[Records from a dataset]
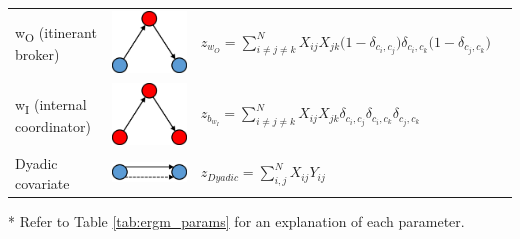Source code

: \begin{table}
{\begin{threeparttable}
\begin{tabular}{l c l l}
w\textsubscript{O} (itinerant broker) & \begin{minipage}{.12\textwidth} \centering \includegraphics[width=0.4\linewidth]{Images/w_O} \end{minipage} & $z_{w_O} = \sum_{i \neq j \neq k}^N X_{ij} X_{jk} \bigg(1 - \delta_{c_i,c_j} \bigg) \delta_{c_i,c_k} \bigg(1 - \delta_{c_j,c_k} \bigg)$ & \\
w\textsubscript{I} (internal coordinator) & \begin{minipage}{.12\textwidth} \centering \includegraphics[width=0.4\linewidth]{Images/w_I} \end{minipage} & $z_{b_{w_I}} = \sum_{i \neq j \neq k}^N X_{ij} X_{jk} \delta_{c_i,c_j} \delta_{c_i,c_k} \delta_{c_j,c_k}$ & \\
Dyadic covariate & \begin{minipage}{.12\textwidth} \centering \includegraphics[width=0.4\linewidth]{Images/DyadicCovariate} \end{minipage} & $z_{Dyadic} = \sum_{i,j}^N X_{ij} Y_{ij}$ & \\
\bottomrule
\end{tabular}
\begin{tablenotes}
\footnotesize
\item[*] Refer to Table \ref{tab:ergm_params} for an explanation of each parameter.
\end{tablenotes}

\end{threeparttable}
}
\end{table}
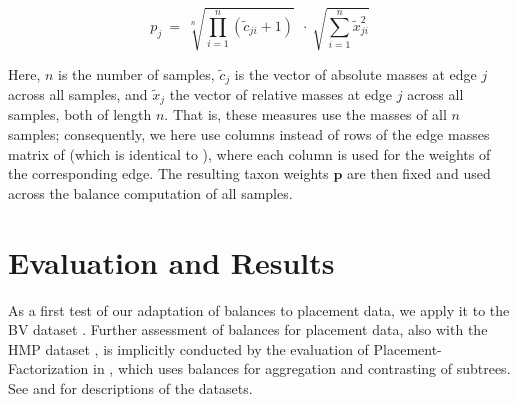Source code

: \begin{equation}
    \label{ch:Balances:sec:Methods:eq:EdgeWeights}
    p_j ~=~ \sqrt[n]{ \prod_{i=1}^{n} ( \tilde{c}_{ji} + 1 ) }  ~~\cdot~  \sqrt{ \sum_{i=1}^{n} \tilde{x}_{ji}^2 }
\end{equation}

Here, $n$ is the number of samples, $\tilde{c}_j$ is the vector of absolute masses at edge $j$ across all samples,
and $\tilde{x}_j$ the vector of relative masses at edge $j$ across all samples, both of length $n$.
That is, these measures use the masses of all $n$ samples;
consequently, we here use columns instead of rows of the edge masses matrix of 
(which is identical to ),
where each column is used for the weights of the corresponding edge.
The resulting taxon weights $\bm{p}$ are then fixed and used across the balance computation of all samples.



\section{Evaluation and Results}
\label{ch:Balances:sec:Results}

As a first test of our adaptation of balances to placement data, we apply it to the \ac{BV} dataset \cite{Srinivasan2012}.
Further assessment of balances for placement data, also with the \ac{HMP} dataset \cite{Huttenhower2012,Methe2012},
is implicitly conducted by the evaluation of Placement-Factorization in ,
which uses balances for aggregation and contrasting of subtrees.
See  and 
for descriptions of the datasets.

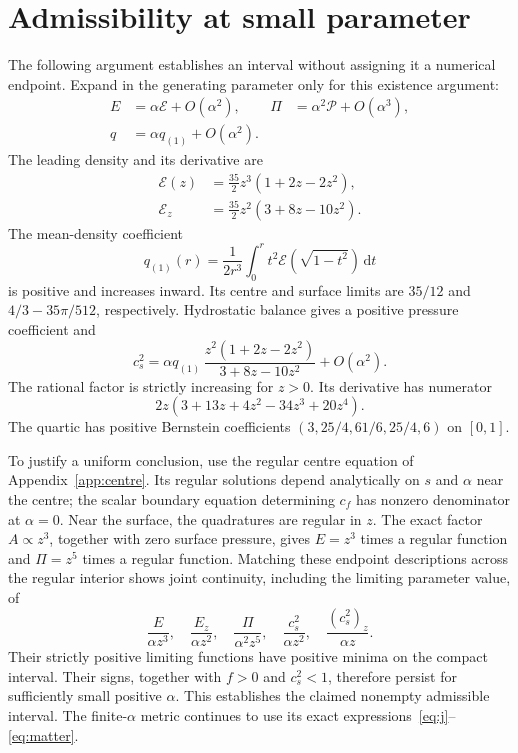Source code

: \documentclass[journal,a4paper]{IEEEtran}
\newcommand{\dd}{\mathrm d}
\begin{document}
\section{Admissibility at small parameter}
\label{app:admissibility}
The following argument establishes an interval without assigning it a numerical endpoint. Expand in the generating parameter only for this existence argument:
\begin{align}
 E&=\alpha\mathcal E+O(\alpha^2),&
 \Pi&=\alpha^2\mathcal P+O(\alpha^3),\nonumber\\
 q&=\alpha q_{(1)}+O(\alpha^2).
\end{align}
The leading density and its derivative are
\begin{align}
 \mathcal E(z)&=\tfrac{35}{2}z^3(1+2z-2z^2),\nonumber\\
 \mathcal E_z&=\tfrac{35}{2}z^2(3+8z-10z^2).
\end{align}
The mean-density coefficient
\begin{equation}
 q_{(1)}(r)=\frac1{2r^3}\int_0^r t^2\mathcal E(\sqrt{1-t^2})\,\dd t
\end{equation}
is positive and increases inward. Its centre and surface limits are $35/12$ and $4/3-35\pi/512$, respectively. Hydrostatic balance gives a positive pressure coefficient and
\begin{equation}
 c_s^2=\alpha q_{(1)}\,
 \frac{z^2(1+2z-2z^2)}{3+8z-10z^2}+O(\alpha^2).
\end{equation}
The rational factor is strictly increasing for $z>0$. Its derivative has numerator
\begin{equation}
 2z(3+13z+4z^2-34z^3+20z^4).
\end{equation}
The quartic has positive Bernstein coefficients
$(3,25/4,61/6,25/4,6)$ on $[0,1]$.

To justify a uniform conclusion, use the regular centre equation of Appendix~\ref{app:centre}. Its regular solutions depend analytically on $s$ and $\alpha$ near the centre; the scalar boundary equation determining $c_f$ has nonzero denominator at $\alpha=0$. Near the surface, the quadratures are regular in $z$. The exact factor $A\propto z^3$, together with zero surface pressure, gives $E=z^3$ times a regular function and $\Pi=z^5$ times a regular function. Matching these endpoint descriptions across the regular interior shows joint continuity, including the limiting parameter value, of
\begin{equation}
 \frac{E}{\alpha z^3},\quad
 \frac{E_z}{\alpha z^2},\quad
 \frac{\Pi}{\alpha^2z^5},\quad
 \frac{c_s^2}{\alpha z^2},\quad
 \frac{(c_s^2)_z}{\alpha z}.
\end{equation}
Their strictly positive limiting functions have positive minima on the compact interval. Their signs, together with $f>0$ and $c_s^2<1$, therefore persist for sufficiently small positive $\alpha$. This establishes the claimed nonempty admissible interval. The finite-$\alpha$ metric continues to use its exact expressions~\eqref{eq:j}--\eqref{eq:matter}.
\end{document}

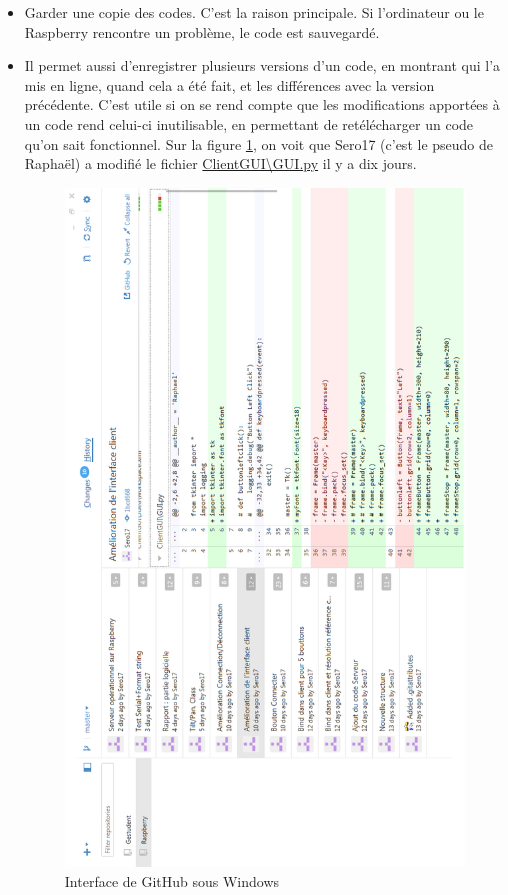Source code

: \documentclass[12pt,a4paper]{report}
\begin{document}
\begin{itemize}
\item Garder une copie des codes. C'est la raison principale. Si l'ordinateur ou le Raspberry rencontre un problème, le code est sauvegardé.
\item Il permet aussi d'enregistrer plusieurs versions d'un code, en montrant qui l'a mis en ligne, quand cela a été fait, et les différences avec la version précédente. C'est utile si on se rend compte que les modifications apportées à un code rend celui-ci inutilisable, en permettant de retélécharger un code qu'on sait fonctionnel. Sur la figure \ref{GitHub}, on voit que Sero17 (c'est le pseudo de Raphaël) a modifié le fichier \url{ClientGUI\GUI.py} il y a dix jours.

\begin{figure}[hf!]
\center
\includegraphics[scale=0.7]{GitHub.png}
\caption{Interface de GitHub sous Windows}
\label{GitHub}
\end{figure}
\end{itemize}
\end{document}
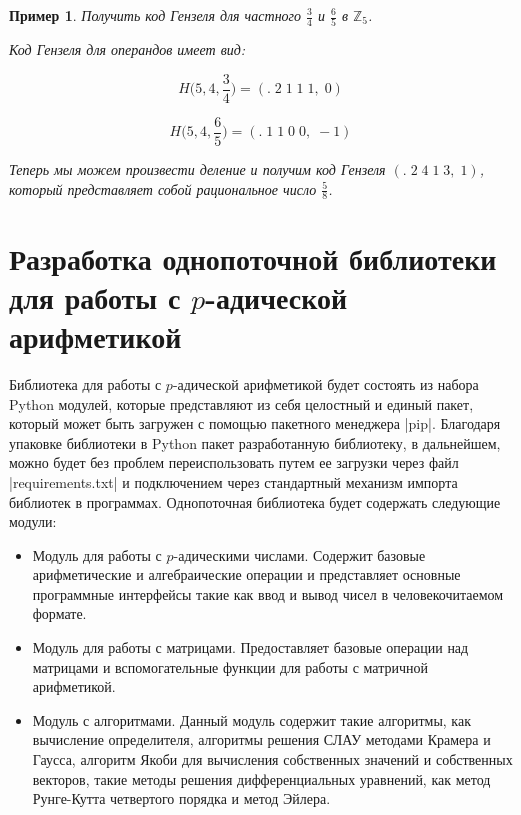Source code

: \documentclass[master, och, diploma, times]{sty/SCWorks}
\theoremstyle{plain}
\newtheorem{exmp}{Пример}[section]
\theoremstyle{definition}
\begin{document}
\begin{exmp}
Получить код Гензеля для частного $\frac{3}{4}$ и $\frac{6}{5}$ в $\mathbb{Z}_5$.

\noindent Код Гензеля для операндов имеет вид:

$$H\bigg(5,4, \frac{3}{4}\bigg)=(.\; 2\; 1\; 1\; 1,\; 0)$$

$$H\bigg(5,4, \frac{6}{5}\bigg)=(.\; 1\; 1\; 0\; 0,\; -1)$$

\noindent Теперь мы можем произвести деление и получим код Гензеля $(.\; 2\; 4\; 1\; 3,\; 1)$, который представляет собой рациональное число $\frac{5}{8}$.
\end{exmp}

\section{Разработка однопоточной библиотеки для работы с $p$-адической арифметикой}

Библиотека для работы с $p$-адической арифметикой будет состоять из набора Python модулей, которые представляют из себя целостный и единый пакет, который может быть загружен с помощью пакетного менеджера |pip|. Благодаря упаковке библиотеки в Python пакет разработанную библиотеку, в дальнейшем, можно будет без проблем переиспользовать путем ее загрузки через файл |requirements.txt| и подключением через стандартный механизм импорта библиотек в программах. Однопоточная библиотека будет содержать следующие модули:

\begin{itemize}
\item Модуль для работы с $p$-адическими числами. Содержит базовые арифметические и алгебраические операции и представляет основные программные интерфейсы такие как ввод и вывод чисел в человекочитаемом формате.
\item Модуль для работы с матрицами. Предоставляет базовые операции над матрицами и вспомогательные функции для работы с матричной арифметикой.
\item Модуль с алгоритмами. Данный модуль содержит такие алгоритмы, как вычисление определителя, алгоритмы решения СЛАУ методами Крамера и Гаусса, алгоритм Якоби для вычисления собственных значений и собственных векторов, такие методы решения дифференциальных уравнений, как метод Рунге-Кутта четвертого порядка и метод Эйлера.
\end{itemize}
\end{document}
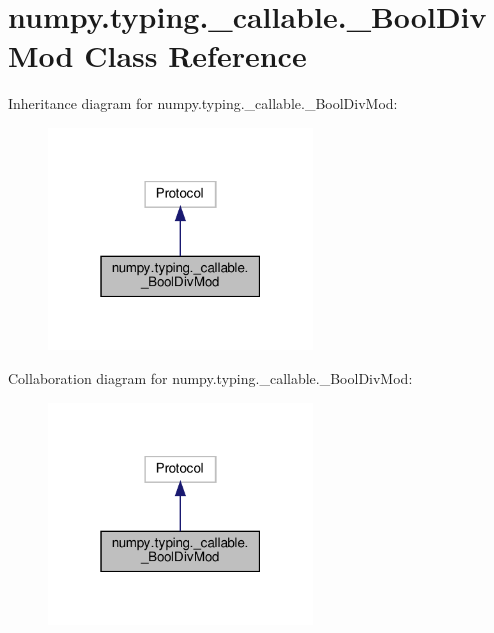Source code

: \hypertarget{classnumpy_1_1typing_1_1__callable_1_1__BoolDivMod}{}\section{numpy.\+typing.\+\_\+callable.\+\_\+\+Bool\+Div\+Mod Class Reference}
\label{classnumpy_1_1typing_1_1__callable_1_1__BoolDivMod}


Inheritance diagram for numpy.\+typing.\+\_\+callable.\+\_\+\+Bool\+Div\+Mod\+:
\nopagebreak
\begin{figure}[H]
\begin{center}
\leavevmode
\includegraphics[width=199pt]{classnumpy_1_1typing_1_1__callable_1_1__BoolDivMod__inherit__graph}
\end{center}
\end{figure}


Collaboration diagram for numpy.\+typing.\+\_\+callable.\+\_\+\+Bool\+Div\+Mod\+:
\nopagebreak
\begin{figure}[H]
\begin{center}
\leavevmode
\includegraphics[width=199pt]{classnumpy_1_1typing_1_1__callable_1_1__BoolDivMod__coll__graph}
\end{center}
\end{figure}
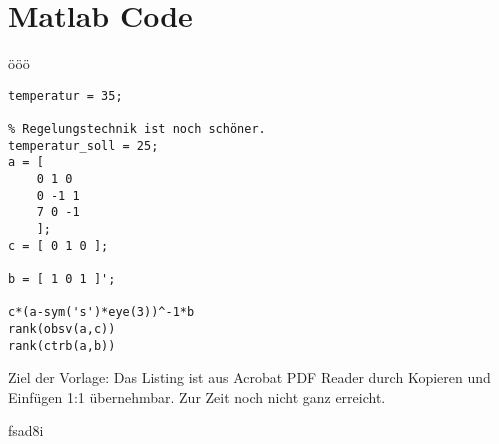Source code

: \documentclass[draft]{max-masterarbeit} %
\begin{document}
\chapter{Matlab Code}

\todo{}
ööö
\lstset{language=Matlab}

\begin{lstlisting}[frame=single]
% Das Wetter ist schön.
temperatur = 35;

% Regelungstechnik ist noch schöner.
temperatur_soll = 25;
a = [
    0 1 0
    0 -1 1
    7 0 -1
    ];
c = [ 0 1 0 ];

b = [ 1 0 1 ]';

c*(a-sym('s')*eye(3))^-1*b
rank(obsv(a,c))
rank(ctrb(a,b))
\end{lstlisting}

Ziel der Vorlage: Das Listing ist aus Acrobat PDF Reader durch Kopieren und Einfügen 1:1 übernehmbar.
Zur Zeit noch nicht ganz erreicht.

\lstlistoflistings

fsad8i
\end{document}
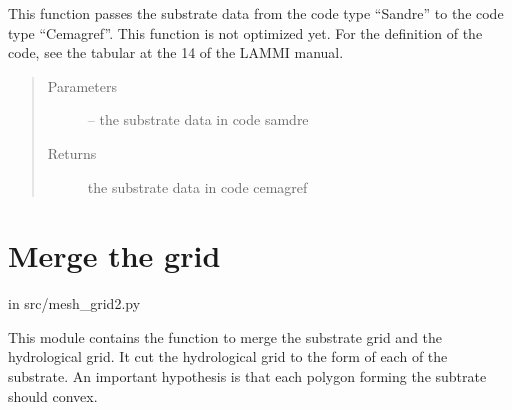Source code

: \documentclass[letterpaper,10pt,english]{sphinxmanual}
\begin{document}

\begin{fulllineitems}
\label{\detokenize{index:src.substrate.sandre_to_cemagref}}
This function passes the substrate data from the code type ``Sandre'' to the code type ``Cemagref''. This function is
not optimized yet. For the definition of the code, see the tabular at the 14 of the LAMMI manual.
\begin{quote}\begin{description}
\item[{Parameters}] \leavevmode
{} -- the substrate data in code samdre

\item[{Returns}] \leavevmode
the substrate data in code cemagref

\end{description}\end{quote}

\end{fulllineitems}



\section{Merge the grid}
\label{\detokenize{index:merge-the-grid}}
in src/mesh\_grid2.py

This module contains the function to merge the substrate grid and the hydrological grid.
It cut the hydrological grid to the form of each of the substrate. An important hypothesis
is that each polygon forming the subtrate should convex.
\label{\detokenize{index:module-src.mesh_grid2}}
\end{document}
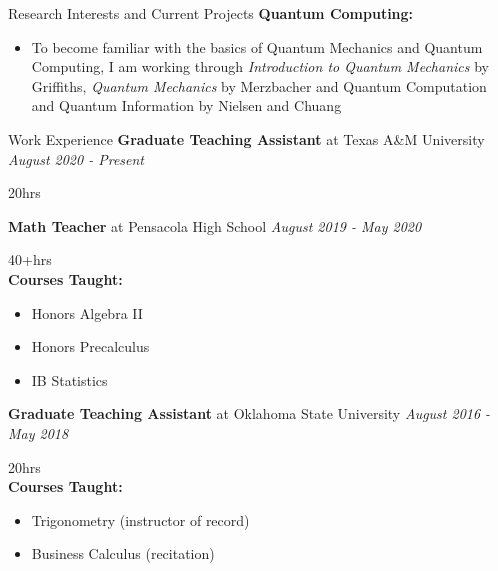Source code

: \documentclass{resume} %
\begin{document}
\begin{rSection}{Research Interests and Current Projects}
{\bf Quantum Computing:}
\begin{itemize}
\item To become familiar with the basics of Quantum Mechanics and Quantum Computing, I am working through \textit{Introduction to Quantum Mechanics} by Griffiths, \textit{Quantum Mechanics} by Merzbacher and {Quantum Computation and Quantum Information} by Nielsen and Chuang
\end{itemize}


\end{rSection}

\newpage


\begin{rSection}{Work Experience} 
{\bf Graduate Teaching Assistant } at Texas A\&M University \hfill {\em August 2020 - Present}\\
\strut\hfill{20hrs}
\vspace{2mm}

{\bf Math Teacher} at Pensacola High School \hfill {\em August 2019 - May 2020}\\
\strut\hfill{40+hrs}\\
{\bf Courses Taught:} 
\begin{itemize}
\item Honors Algebra II
\item Honors Precalculus 
\item IB Statistics
\end{itemize} 
\vspace{2mm}

{\bf Graduate Teaching Assistant} at Oklahoma State University \hfill {\em August 2016 - May 2018} \\
\strut\hfill{20hrs}\\
{\bf Courses Taught:} 
\begin{itemize}
\item Trigonometry (instructor of record)
\item Business Calculus (recitation)
\end{itemize} 

\end{rSection}
\end{document}
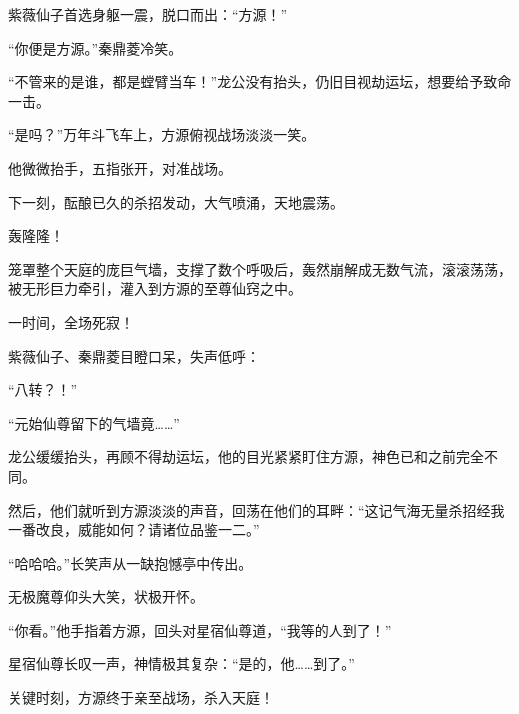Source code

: \begin{this_body}
紫薇仙子首选身躯一震，脱口而出：“方源！”

“你便是方源。”秦鼎菱冷笑。

“不管来的是谁，都是螳臂当车！”龙公没有抬头，仍旧目视劫运坛，想要给予致命一击。

“是吗？”万年斗飞车上，方源俯视战场淡淡一笑。

他微微抬手，五指张开，对准战场。

下一刻，酝酿已久的杀招发动，大气喷涌，天地震荡。

轰隆隆！

笼罩整个天庭的庞巨气墙，支撑了数个呼吸后，轰然崩解成无数气流，滚滚荡荡，被无形巨力牵引，灌入到方源的至尊仙窍之中。

一时间，全场死寂！

紫薇仙子、秦鼎菱目瞪口呆，失声低呼：

“八转？！”

“元始仙尊留下的气墙竟……”

龙公缓缓抬头，再顾不得劫运坛，他的目光紧紧盯住方源，神色已和之前完全不同。

然后，他们就听到方源淡淡的声音，回荡在他们的耳畔：“这记气海无量杀招经我一番改良，威能如何？请诸位品鉴一二。”

“哈哈哈。”长笑声从一缺抱憾亭中传出。

无极魔尊仰头大笑，状极开怀。

“你看。”他手指着方源，回头对星宿仙尊道，“我等的人到了！”

星宿仙尊长叹一声，神情极其复杂：“是的，他……到了。”

关键时刻，方源终于亲至战场，杀入天庭！

\end{this_body}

■ Description of the task
Could the lines from the first entry through the line that contains "That is, these" be copied exactly, with all pictures left out?

■ Solution to this exercise
Source code

: \begin{table}
{\begin{threeparttable}
\begin{tabular}{l c l l}
w\textsubscript{O} (itinerant broker) & \begin{minipage}{.12\textwidth} \centering \includegraphics[width=0.4\linewidth]{Images/w_O} \end{minipage} & $z_{w_O} = \sum_{i \neq j \neq k}^N X_{ij} X_{jk} \bigg(1 - \delta_{c_i,c_j} \bigg) \delta_{c_i,c_k} \bigg(1 - \delta_{c_j,c_k} \bigg)$ & \\
w\textsubscript{I} (internal coordinator) & \begin{minipage}{.12\textwidth} \centering \includegraphics[width=0.4\linewidth]{Images/w_I} \end{minipage} & $z_{b_{w_I}} = \sum_{i \neq j \neq k}^N X_{ij} X_{jk} \delta_{c_i,c_j} \delta_{c_i,c_k} \delta_{c_j,c_k}$ & \\
Dyadic covariate & \begin{minipage}{.12\textwidth} \centering \includegraphics[width=0.4\linewidth]{Images/DyadicCovariate} \end{minipage} & $z_{Dyadic} = \sum_{i,j}^N X_{ij} Y_{ij}$ & \\
\bottomrule
\end{tabular}
\begin{tablenotes}
\footnotesize
\item[*] Refer to Table \ref{tab:ergm_params} for an explanation of each parameter.
\end{tablenotes}

\end{threeparttable}
}
\end{table}
Source code

: \begin{equation}
    \label{ch:Balances:sec:Methods:eq:EdgeWeights}
    p_j ~=~ \sqrt[n]{ \prod_{i=1}^{n} ( \tilde{c}_{ji} + 1 ) }  ~~\cdot~  \sqrt{ \sum_{i=1}^{n} \tilde{x}_{ji}^2 }
\end{equation}

Here, $n$ is the number of samples, $\tilde{c}_j$ is the vector of absolute masses at edge $j$ across all samples,
and $\tilde{x}_j$ the vector of relative masses at edge $j$ across all samples, both of length $n$.
That is, these measures use the masses of all $n$ samples;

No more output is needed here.